Task details: For each line below that contains the word "support", return that line.

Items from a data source
*****

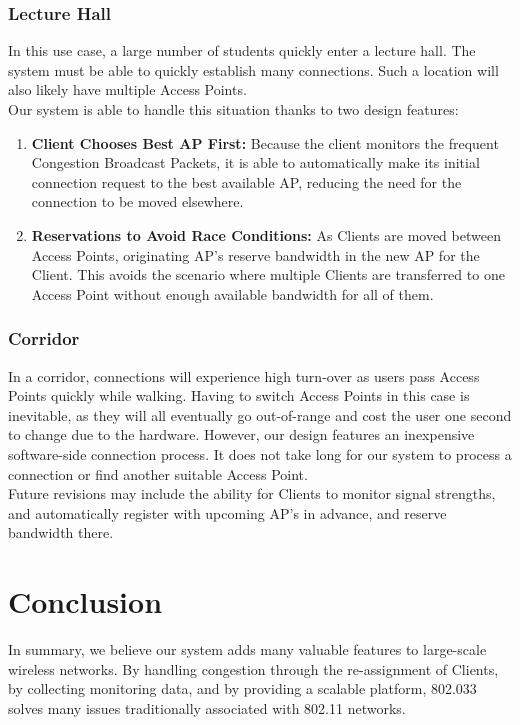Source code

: \documentclass[11pt,twocolumn]{article}
\begin{document}
\subsubsection{Lecture Hall}
\indent In this use case, a large number of students quickly enter a lecture hall. The system must be able to quickly establish many connections. Such a location
will also likely have multiple Access Points. \\
\indent Our system is able to handle this situation thanks to two design features:
\begin{enumerate}
	\item \textbf{Client Chooses Best AP First:} Because the client monitors the frequent Congestion Broadcast Packets, it is able to automatically make its
	initial connection request to the best available AP, reducing the need for the connection to be moved elsewhere.
	\item \textbf{Reservations to Avoid Race Conditions:} As Clients are moved between Access Points, originating AP's reserve bandwidth in the new AP for the
	Client. This avoids the scenario where multiple Clients are transferred to one Access Point without enough available bandwidth for all of them.
\end{enumerate}
\subsubsection{Corridor}
\indent In a corridor, connections will experience high turn-over as users pass Access Points quickly while walking. Having to switch Access Points in this case
is inevitable, as they will all eventually go out-of-range and cost the user one second to change due to the hardware. However, our design features an 
inexpensive software-side connection process. It does not take long for our system to process a connection or find another suitable Access Point.\\
\indent Future revisions may include the ability for Clients to monitor signal strengths, and automatically register with upcoming AP's in advance, and reserve bandwidth there.

\section{Conclusion}
\indent In summary, we believe our system adds many valuable features to large-scale wireless networks. By handling congestion through the re-assignment of Clients, by collecting monitoring data, and by providing a scalable platform, 802.033 solves many issues traditionally associated with 802.11 networks. 
\end{document}
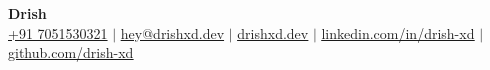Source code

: \documentclass[a4paper,11pt]{article}
\begin{document}
\begin{center}
    \textbf{\Huge Drish} \\
    \small
    \href{tel:+917051530321}{+91 7051530321}
    $|$
    \href{mailto:hey@drishxd.dev}{\ul{hey@drishxd.dev}}
    $|$
    \href{https://drishxd.dev}{\ul{drishxd.dev}}
    $|$
    \href{https://linkedin.com/in/drish-xd}{\ul{linkedin.com/in/drish-xd}}
    $|$
    \href{https://github.com/drish-xd}{\ul{github.com/drish-xd}}
\end{center}


\sectionEnd


\sectionEnd

\li{}
\sectionEnd


\sectionEnd

\li{}
\sectionEnd
\end{document}
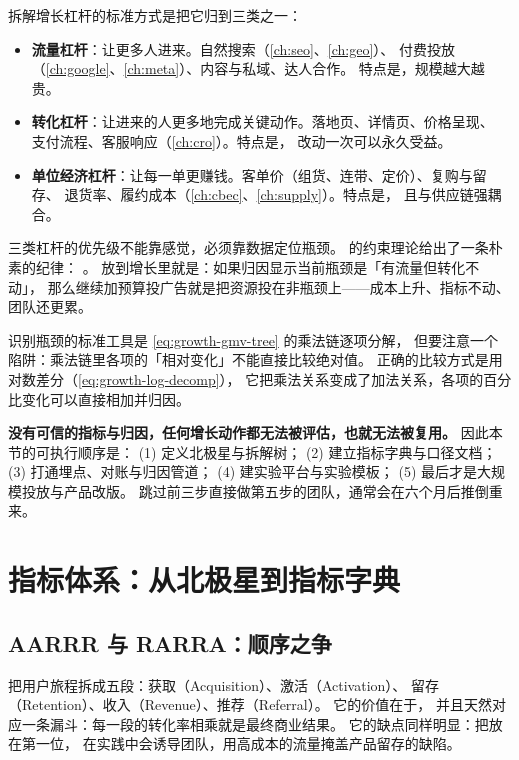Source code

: 拆解增长杠杆的标准方式是把它归到三类之一：

\begin{itemize}
  \item \textbf{流量杠杆}：让更多人进来。自然搜索（\cref{ch:seo}、\cref{ch:geo}）、
        付费投放（\cref{ch:google}、\cref{ch:meta}）、内容与私域、达人合作。
        特点是，规模越大越贵。
  \item \textbf{转化杠杆}：让进来的人更多地完成关键动作。落地页、详情页、价格呈现、
        支付流程、客服响应（\cref{ch:cro}）。特点是，
        改动一次可以永久受益。
  \item \textbf{单位经济杠杆}：让每一单更赚钱。客单价（组货、连带、定价）、复购与留存、
        退货率、履约成本（\cref{ch:cbec}、\cref{ch:supply}）。特点是，
        且与供应链强耦合。
\end{itemize}

三类杠杆的优先级不能靠感觉，必须靠数据定位瓶颈。
\cite{goldratt2004goal} 的约束理论给出了一条朴素的纪律：
。
放到增长里就是：如果归因显示当前瓶颈是「有流量但转化不动」，
那么继续加预算投广告就是把资源投在非瓶颈上——成本上升、指标不动、团队还更累。

识别瓶颈的标准工具是 \cref{eq:growth-gmv-tree} 的乘法链逐项分解，
但要注意一个陷阱：乘法链里各项的「相对变化」不能直接比较绝对值。
正确的比较方式是用对数差分（\cref{eq:growth-log-decomp}），
它把乘法关系变成了加法关系，各项的百分比变化可以直接相加并归因。

\begin{keypoint}
\textbf{没有可信的指标与归因，任何增长动作都无法被评估，也就无法被复用。}
因此本节的可执行顺序是：
(1) 定义北极星与拆解树；
(2) 建立指标字典与口径文档；
(3) 打通埋点、对账与归因管道；
(4) 建实验平台与实验模板；
(5) 最后才是大规模投放与产品改版。
跳过前三步直接做第五步的团队，通常会在六个月后推倒重来。
\end{keypoint}

\section{指标体系：从北极星到指标字典}

\subsection{AARRR 与 RARRA：顺序之争}

 把用户旅程拆成五段：获取（Acquisition）、激活（Activation）、
留存（Retention）、收入（Revenue）、推荐（Referral）。
它的价值在于，
并且天然对应一条漏斗：每一段的转化率相乘就是最终商业结果。
它的缺点同样明显：把放在第一位，
在实践中会诱导团队，用高成本的流量掩盖产品留存的缺陷。

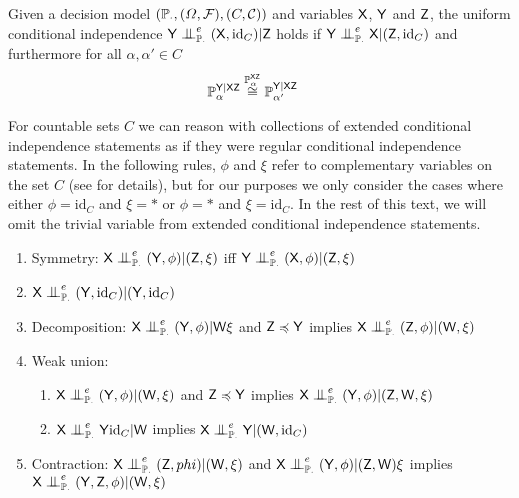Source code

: \begin{definition}\label{def:eci}
Given a decision model $(\mathbb{P}_\cdot, (\Omega,\mathcal{F}), (C,\mathcal{C}))$ and variables $\mathsf{X}$, $\mathsf{Y}$ and $\mathsf{Z}$, the uniform conditional independence $\RV{Y}\CI^e_{\prob{P}_\cdot} (\RV{X}, \mathrm{id}_C)|\RV{Z}$ holds if $\RV{Y}\CI^e_{\prob{P}_\cdot} \RV{X} |(\RV{Z}, \mathrm{id}_C)$ and furthermore for all $\alpha,\alpha'\in C$
\begin{align}
    \mathbb{P}_\alpha^{\mathsf{Y}|\mathsf{XZ}} &\overset{\mathbb{P}_\alpha^{\mathsf{XZ}}}{\cong} \mathbb{P}_{\alpha'}^{\mathsf{Y}|\mathsf{XZ}}\label{eq:uci}
\end{align}
\end{definition}

For countable sets $C$ we can reason with collections of extended conditional independence statements as if they were regular conditional independence statements. In the following rules, $\phi$ and $\xi$ refer to complementary variables on the set $C$ (see \citet{constantinou_extended_2017} for details), but for our purposes we only consider the cases where either $\phi=\mathrm{id}_C$ and $\xi=*$ or $\phi=*$ and $\xi=\mathrm{id}_C$. In the rest of this text, we will omit the trivial variable from extended conditional independence statements.

\begin{enumerate}
    \item Symmetry: $\RV{X}\CI_{\prob{P}_{\cdot}}^e (\RV{Y}, \phi)|(\RV{Z}, \xi)$ iff $\RV{Y}\CI_{\prob{P}_{\cdot}}^e (\RV{X}, \phi)|(\RV{Z},\xi)$
    \item $\RV{X}\CI_{\prob{P}_{\cdot}}^e (\RV{Y}, \mathrm{id}_C)| (\RV{Y}, \mathrm{id}_C)$
    \item Decomposition: $\RV{X}\CI_{\prob{P}_{\cdot}}^e (\RV{Y}, \phi)|\RV{W}\xi$ and $\mathsf{Z}\preccurlyeq\mathsf{Y}$ implies $\RV{X}\CI_{\prob{P}_{\cdot}}^e(\RV{Z},\phi)|(\RV{W},\xi)$
    \item Weak union:
    \begin{enumerate}
     	\item $\RV{X}\CI^e_{\prob{P}_{\cdot}} (\RV{Y}, \phi)|(\RV{W}, \xi)$ and $\mathsf{Z}\preccurlyeq \mathsf{Y}$ implies $\RV{X}\CI_{\prob{P}_{\cdot}}^e(\RV{Y},\phi)|(\RV{Z},\RV{W}, \xi)$
     	\item $\RV{X}\CI_{\prob{P}_{\cdot}}^e \RV{Y} \mathrm{id}_{C}|\RV{W}$ implies $\RV{X}\CI_{\prob{P}_{\cdot}}^e\RV{Y}|(\RV{W},\mathrm{id}_C)$
     \end{enumerate} 
    \item Contraction: $\RV{X}\CI_{\prob{P}_{\cdot}}^e(\RV{Z},phi)|(\RV{W},\xi)$ and $\RV{X}\CI_{\prob{P}_{\cdot}}^e(\RV{Y},\phi)|(\RV{Z},\RV{W})\xi$ implies $\RV{X}\CI_{\prob{P}_{\cdot}}^e(\RV{Y},\RV{Z},\phi)|(\RV{W},\xi)$
\end{enumerate} 

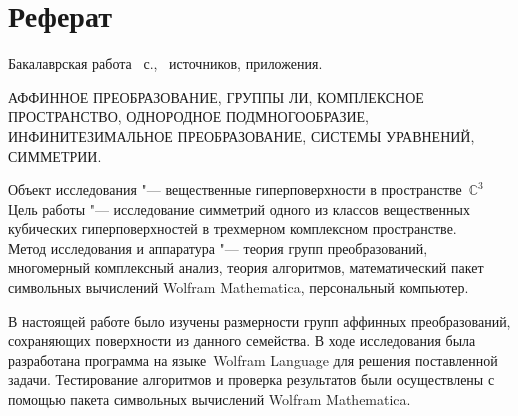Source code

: \documentclass[../main.tex]{subfiles}
\begin{document}
\newpage
\section*{\centering Реферат}

\begin{flushleft}
Бакалаврская работа ~с., \ источников,  приложения.\\
\vspace{0.5cm}

АФФИННОЕ ПРЕОБРАЗОВАНИЕ, ГРУППЫ ЛИ, КОМПЛЕКСНОЕ ПРОСТРАНСТВО, ОДНОРОДНОЕ ПОДМНОГООБРАЗИЕ, ИНФИНИТЕЗИМАЛЬНОЕ ПРЕОБРАЗОВАНИЕ, СИСТЕМЫ УРАВНЕНИЙ, СИММЕТРИИ.

\vspace{0.5cm}
Объект исследования "--- вещественные гиперповерхности в пространстве~$\mathbb{C}^3$\\
\vspace{0.5cm}
Цель работы "--- исследование симметрий одного из классов вещественных кубических гиперповерхностей в трехмерном комплексном пространстве.\\
\vspace{0.5cm}
Метод исследования и аппаратура "--- теория групп преобразований, многомерный комплексный анализ, теория алгоритмов, математический пакет символьных вычислений {\ttfamily Wolfram Mathematica}, персональный компьютер.\\
\vspace{0.5cm}

В настоящей работе было изучены размерности групп аффинных преобразований, сохраняющих поверхности из данного семейства. В ходе исследования была разработана программа на языке~{\ttfamily Wolfram Language} для решения поставленной задачи. Тестирование алгоритмов и проверка результатов были осуществлены с помощью пакета символьных вычислений {\ttfamily Wolfram Mathematica}.

\end{flushleft}
\clearpage
\normalsize
\end{document}
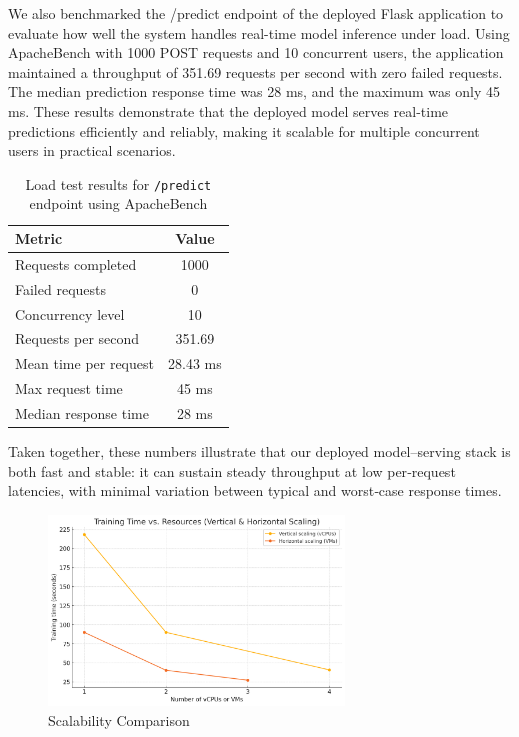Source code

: \documentclass[12pt,a4paper]{article}
\begin{document}
We also benchmarked the /predict endpoint of the deployed Flask application to evaluate how well the system handles real-time model inference under load. Using ApacheBench with 1000 POST requests and 10 concurrent users, the application maintained a throughput of 351.69 requests per second with zero failed requests. The median prediction response time was 28 ms, and the maximum was only 45 ms. These results demonstrate that the deployed model serves real-time predictions efficiently and reliably, making it scalable for multiple concurrent users in practical scenarios.

\begin{table}[H]
\centering
\caption{Load test results for \texttt{/predict} endpoint using ApacheBench}
\begin{tabular}{|l|c|}
\hline
\textbf{Metric} & \textbf{Value} \\
\hline
Requests completed         & 1000 \\
Failed requests            & 0 \\
Concurrency level          & 10 \\
Requests per second        & 351.69 \\
Mean time per request      & 28.43 ms \\
Max request time           & 45 ms \\
Median response time       & 28 ms \\
\hline
\end{tabular}
\label{tab:predict-benchmark}
\end{table}

Taken together, these numbers illustrate that our deployed model–serving stack is both fast and stable: it can sustain steady throughput at low per‐request latencies, with minimal variation between typical and worst‐case response times.

\begin{figure}[H]
  \centering
  \includegraphics[width=0.7\textwidth]{Comparison.png}
  \caption{Scalability Comparison}
  \label{fig:my-image}
\end{figure}
\end{document}
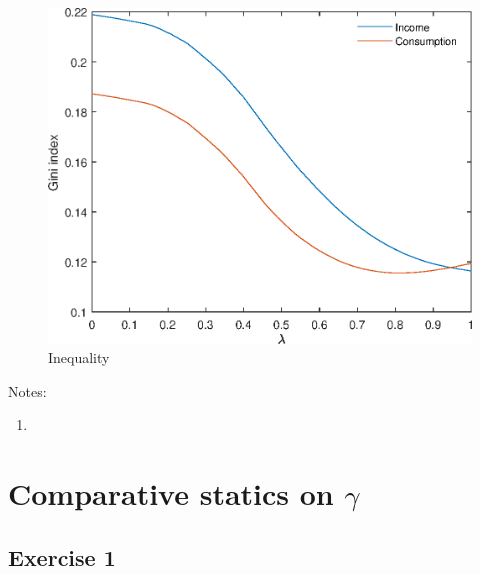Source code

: \documentclass[12pt]{article}
\begin{document}
\begin{figure}
	\centering
	\caption{Inequality}
	\includegraphics{Graphs/ineq_lambda_ex1.eps}
\end{figure}

Notes:

\begin{enumerate}
	\item 
\end{enumerate}

\clearpage

\section{Comparative statics on $\gamma$}

\subsection{Exercise 1}
\end{document}
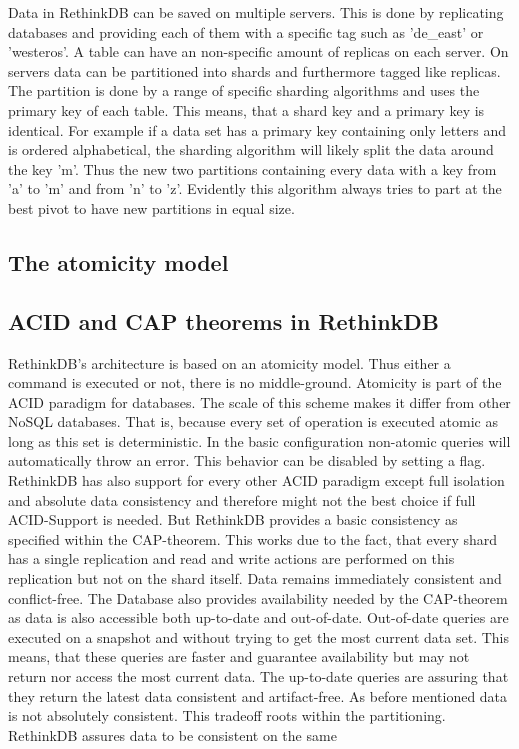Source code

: Data in RethinkDB can be saved on multiple servers. This is done by replicating databases and providing each of them with a specific tag such as 'de\_east' or 'westeros'. A table can have an non-specific amount of replicas on each server. 
On servers data can be partitioned into shards and furthermore tagged like replicas.  The partition is done by a range of specific sharding algorithms and uses the primary key of each table. This means, that a shard key and a primary key is identical. For example if a data set has a primary key containing only letters and is ordered alphabetical, the sharding algorithm will likely split the data around the key 'm'. Thus the new two partitions containing every data with a key from 'a' to 'm' and from 'n' to 'z'. Evidently this algorithm always tries to part at the best pivot to have new partitions in equal size.

\subsection{The atomicity model}



\subsection{ACID and CAP theorems in RethinkDB}

RethinkDB’s architecture is based on an atomicity model. Thus either a command is executed or not, there is no middle-ground. Atomicity is part of the ACID paradigm for databases. The scale of this scheme makes it differ from other NoSQL databases. That is, because every set of operation is executed atomic as long as this set is deterministic. In the basic configuration non-atomic queries will automatically throw an error. This behavior can be disabled by setting a flag. 
RethinkDB has also support for every other ACID paradigm except full isolation and absolute data consistency and therefore might not the best choice if full ACID-Support is needed. But RethinkDB provides a basic consistency as specified within the CAP-theorem. This works due to the fact, that every shard has a single replication and read and write actions are performed on this replication but not on the shard itself. Data remains immediately consistent and conflict-free. 
The Database also provides availability needed by the CAP-theorem as data is also accessible both up-to-date and out-of-date. Out-of-date queries are executed on a snapshot and without trying to get the most current data set. This means, that these queries are faster and guarantee availability but may not return nor access the most current data. The up-to-date queries are assuring that they return the latest data consistent and artifact-free. As before mentioned data is not absolutely consistent. This tradeoff roots within the partitioning. RethinkDB assures data to be consistent on the same 

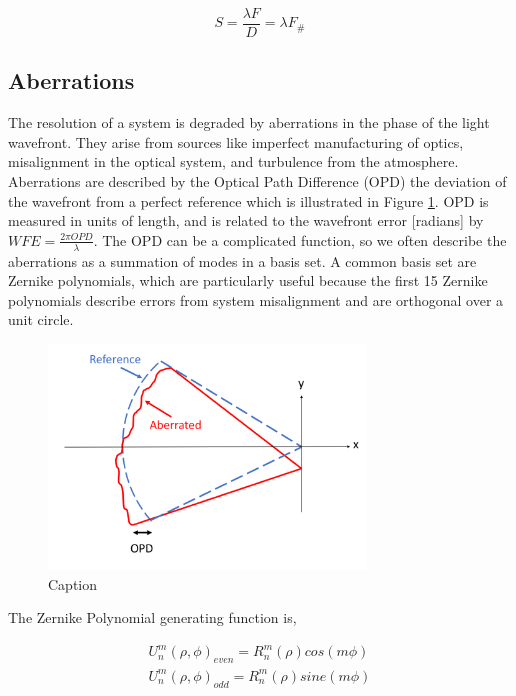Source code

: \begin{equation}
S=\frac{ \lambda F}{D} = \lambda F_\#
\end{equation}

\subsection{Aberrations}

The resolution of a system is degraded by aberrations in the phase of the light wavefront. They arise from sources like imperfect manufacturing of optics, misalignment in the optical system, and turbulence from the atmosphere. Aberrations are described by the Optical Path Difference (OPD) the deviation of the wavefront from a perfect reference which is illustrated in Figure \ref{fig:OPD}. OPD is measured in units of length, and is related to the wavefront error [radians] by $WFE=\frac{2\pi OPD}{\lambda}$. The OPD can be a complicated function, so we often describe the aberrations as a summation of modes in a basis set. A common basis set are Zernike polynomials, which are particularly useful because the first 15 Zernike polynomials describe errors from system misalignment and are orthogonal over a unit circle. 

\begin{figure}
    \centering
    \includegraphics[width=0.75\textwidth]{Chapter Materials/Introduction Materials/Introduction Figures/OPD.png}
    \caption{Caption}
    \label{fig:OPD}
\end{figure}

The Zernike Polynomial generating function is,

\begin{equation}
    \begin{split}
        U_n^m(\rho,\phi)_{even}=R_n^m(\rho)cos(m\phi) \\
        U_n^m(\rho,\phi)_{odd}=R_n^m(\rho)sine(m\phi)
    \end{split}
\end{equation}

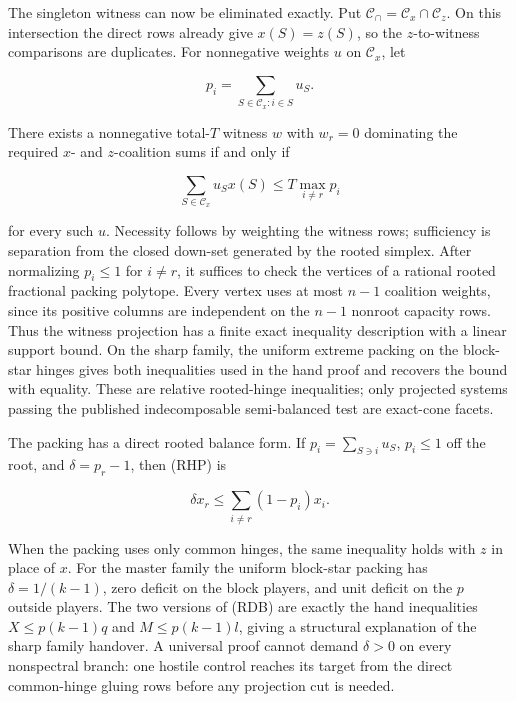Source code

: \documentclass[11pt]{article}
\begin{document}
The singleton witness can now be eliminated exactly.  Put
$\mathcal C_\cap=\mathcal C_x\cap\mathcal C_z$.  On this intersection the
direct rows already give $x(S)=z(S)$, so the $z$-to-witness comparisons are
duplicates.  For nonnegative weights $u$ on $\mathcal C_x$, let

\[
 p_i=\sum_{S\in\mathcal C_x:i\in S}u_S.
\]

There exists a nonnegative total-$T$ witness $w$ with $w_r=0$ dominating the
required $x$- and $z$-coalition sums if and only if

\[
 \sum_{S\in\mathcal C_x}u_Sx(S)
 \le T\max_{i\ne r}p_i                                      \tag{RHP}
\]

for every such $u$.  Necessity follows by weighting the witness rows;
sufficiency is separation from the closed down-set generated by the rooted
simplex.  After normalizing $p_i\le1$ for $i\ne r$, it suffices to check the
vertices of a rational rooted fractional packing polytope.  Every vertex
uses at most $n-1$ coalition weights, since its positive columns are
independent on the $n-1$ nonroot capacity rows.  Thus the witness projection
has a finite exact inequality description with a linear support bound.  On
the sharp family, the uniform extreme packing on the block-star hinges gives
both inequalities used in the hand proof and recovers the bound with
equality.  These are relative rooted-hinge inequalities; only projected
systems passing the published indecomposable semi-balanced test are
exact-cone facets.

The packing has a direct rooted balance form.  If
$p_i=\sum_{S\ni i}u_S$, $p_i\le1$ off the root, and
$\delta=p_r-1$, then (RHP) is

\[
 \delta x_r\le\sum_{i\ne r}(1-p_i)x_i.                 \tag{RDB}
\]

When the packing uses only common hinges, the same inequality holds with
$z$ in place of $x$.  For the master family the uniform block-star packing
has $\delta=1/(k-1)$, zero deficit on the block players, and unit deficit on
the $p$ outside players.  The two versions of (RDB) are exactly the hand
inequalities $X\le p(k-1)q$ and $M\le p(k-1)l$, giving a structural
explanation of the sharp family handover.  A universal proof cannot demand
$\delta>0$ on every nonspectral branch: one hostile control reaches its
target from the direct common-hinge gluing rows before any projection cut is
needed.
\end{document}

*****

Response area:
RethinkDB has also support for every other ACID paradigm except full isolation and absolute data consistency and therefore might not the best choice if full ACID-Support is needed. But RethinkDB provides a basic consistency as specified within the CAP-theorem. This works due to the fact, that every shard has a single replication and read and write actions are performed on this replication but not on the shard itself. Data remains immediately consistent and conflict-free. 
has a finite exact inequality description with a linear support bound.  On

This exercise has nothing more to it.